The records sit below. Return every line in them that holds the word "icloud".
(MATERIALS PROVIDED begins)
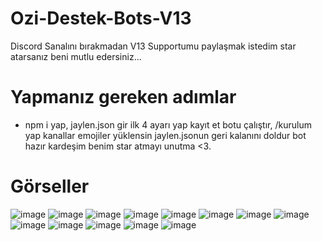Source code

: # Ozi-Destek-Bots-V13

Discord Sanalını bırakmadan V13 Supportumu paylaşmak istedim star atarsanız beni mutlu edersiniz...

# Yapmanız gereken adımlar

- npm i yap, jaylen.json gir ilk 4 ayarı yap kayıt et botu çalıştır, /kurulum yap kanallar emojiler yüklensin jaylen.jsonun geri kalanını doldur bot hazır kardeşim benim star atmayı unutma <3.

# Görseller
![image](https://user-images.githubusercontent.com/92666466/159189216-2edf7f9f-646e-48d1-aeac-562b7c0f701a.png)
![image](https://user-images.githubusercontent.com/92666466/159189220-3de70393-4b85-4bdb-8a54-01f00133e9cd.png)
![image](https://user-images.githubusercontent.com/92666466/159189225-40ab7b50-9b6e-466b-8e26-c2ede5de6dc5.png)
![image](https://user-images.githubusercontent.com/92666466/159189230-6e58ce5e-ee69-45e1-a594-a3df9c4510c1.png)
![image](https://user-images.githubusercontent.com/92666466/159189235-b291b90e-d717-4070-ad32-d131929cfd86.png)
![image](https://user-images.githubusercontent.com/92666466/159189245-951f4033-9cad-4102-a103-5f9fbd4622e1.png)
![image](https://user-images.githubusercontent.com/92666466/159189248-96ca2b18-c170-45f1-b54b-3cbe97f0a402.png)
![image](https://user-images.githubusercontent.com/92666466/159189250-0333771d-563b-4f59-ba72-821323a977b4.png)
![image](https://user-images.githubusercontent.com/92666466/159189253-4bf48b06-a198-4e8b-92da-37c412a2812a.png)
![image](https://user-images.githubusercontent.com/92666466/159190215-b86a1e17-1b1b-4969-97c4-34b0c226054a.png)
![image](https://user-images.githubusercontent.com/92666466/159190220-92fa24d0-c0d7-410a-85f2-598747bcafe6.png)
![image](https://user-images.githubusercontent.com/92666466/159190223-0094d34f-5ff5-4446-8ee0-8861a0fd7cec.png)
![image](https://user-images.githubusercontent.com/92666466/159190228-4efc3156-90ef-46ed-bf6d-ed383e8c8098.png)
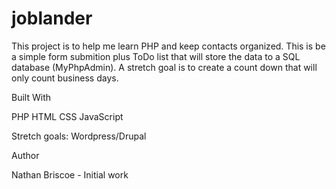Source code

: # joblander
This project is to help me learn PHP and keep contacts organized. This is be a simple form submition plus ToDo list that will store the data to a SQL database (MyPhpAdmin). A stretch goal is to create a count down that will only count business days.  

Built With

PHP
HTML
CSS
JavaScript

Stretch goals:
Wordpress/Drupal

Author

Nathan Briscoe - Initial work
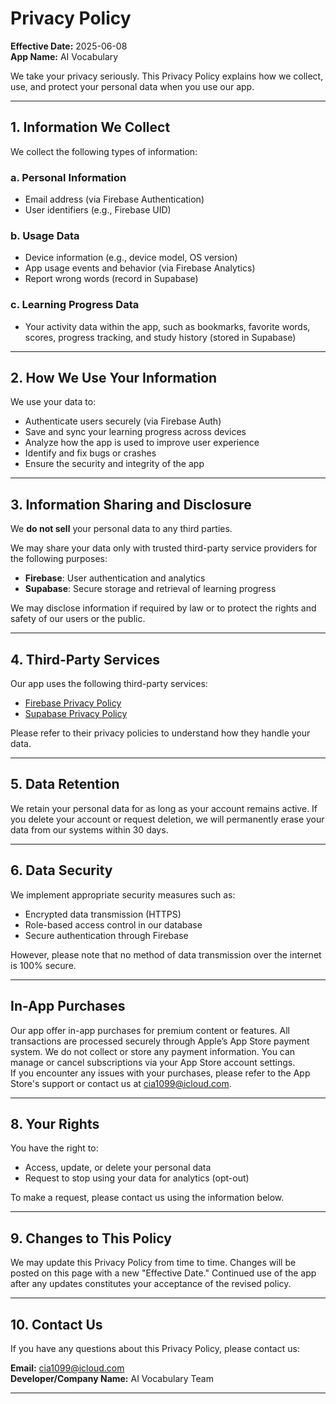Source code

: # Privacy Policy

**Effective Date:** 2025-06-08  
**App Name:** AI Vocabulary

We take your privacy seriously. This Privacy Policy explains how we collect, use, and protect your personal data when you use our app.

---

## 1. Information We Collect

We collect the following types of information:

### a. Personal Information
- Email address (via Firebase Authentication)
- User identifiers (e.g., Firebase UID)

### b. Usage Data
- Device information (e.g., device model, OS version)
- App usage events and behavior (via Firebase Analytics)
- Report wrong words (record in Supabase)

### c. Learning Progress Data
- Your activity data within the app, such as bookmarks, favorite words, scores, progress tracking, and study history (stored in Supabase)

---

## 2. How We Use Your Information

We use your data to:
- Authenticate users securely (via Firebase Auth)
- Save and sync your learning progress across devices
- Analyze how the app is used to improve user experience
- Identify and fix bugs or crashes
- Ensure the security and integrity of the app

---

## 3. Information Sharing and Disclosure

We **do not sell** your personal data to any third parties.

We may share your data only with trusted third-party service providers for the following purposes:
- **Firebase**: User authentication and analytics
- **Supabase**: Secure storage and retrieval of learning progress

We may disclose information if required by law or to protect the rights and safety of our users or the public.

---

## 4. Third-Party Services

Our app uses the following third-party services:

- [Firebase Privacy Policy](https://firebase.google.com/support/privacy)
- [Supabase Privacy Policy](https://supabase.com/privacy)

Please refer to their privacy policies to understand how they handle your data.

---

## 5. Data Retention

We retain your personal data for as long as your account remains active. If you delete your account or request deletion, we will permanently erase your data from our systems within 30 days.

---

## 6. Data Security

We implement appropriate security measures such as:
- Encrypted data transmission (HTTPS)
- Role-based access control in our database
- Secure authentication through Firebase

However, please note that no method of data transmission over the internet is 100% secure.

---

## In-App Purchases
Our app offer in-app purchases for premium content or features. All transactions are processed securely through Apple’s App Store payment system. We do not collect or store any payment information. You can manage or cancel subscriptions via your App Store account settings.\
If you encounter any issues with your purchases, please refer to the App Store's support or contact us at cia1099@icloud.com.

---

## 8. Your Rights

You have the right to:
- Access, update, or delete your personal data
- Request to stop using your data for analytics (opt-out)

To make a request, please contact us using the information below.

---

## 9. Changes to This Policy

We may update this Privacy Policy from time to time. Changes will be posted on this page with a new "Effective Date." Continued use of the app after any updates constitutes your acceptance of the revised policy.

---

## 10. Contact Us

If you have any questions about this Privacy Policy, please contact us:

**Email:** cia1099@icloud.com  
**Developer/Company Name:** AI Vocabulary Team

---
(MATERIALS PROVIDED ends)
• WRITTEN ANSWER:
If you encounter any issues with your purchases, please refer to the App Store's support or contact us at cia1099@icloud.com.
**Email:** cia1099@icloud.com  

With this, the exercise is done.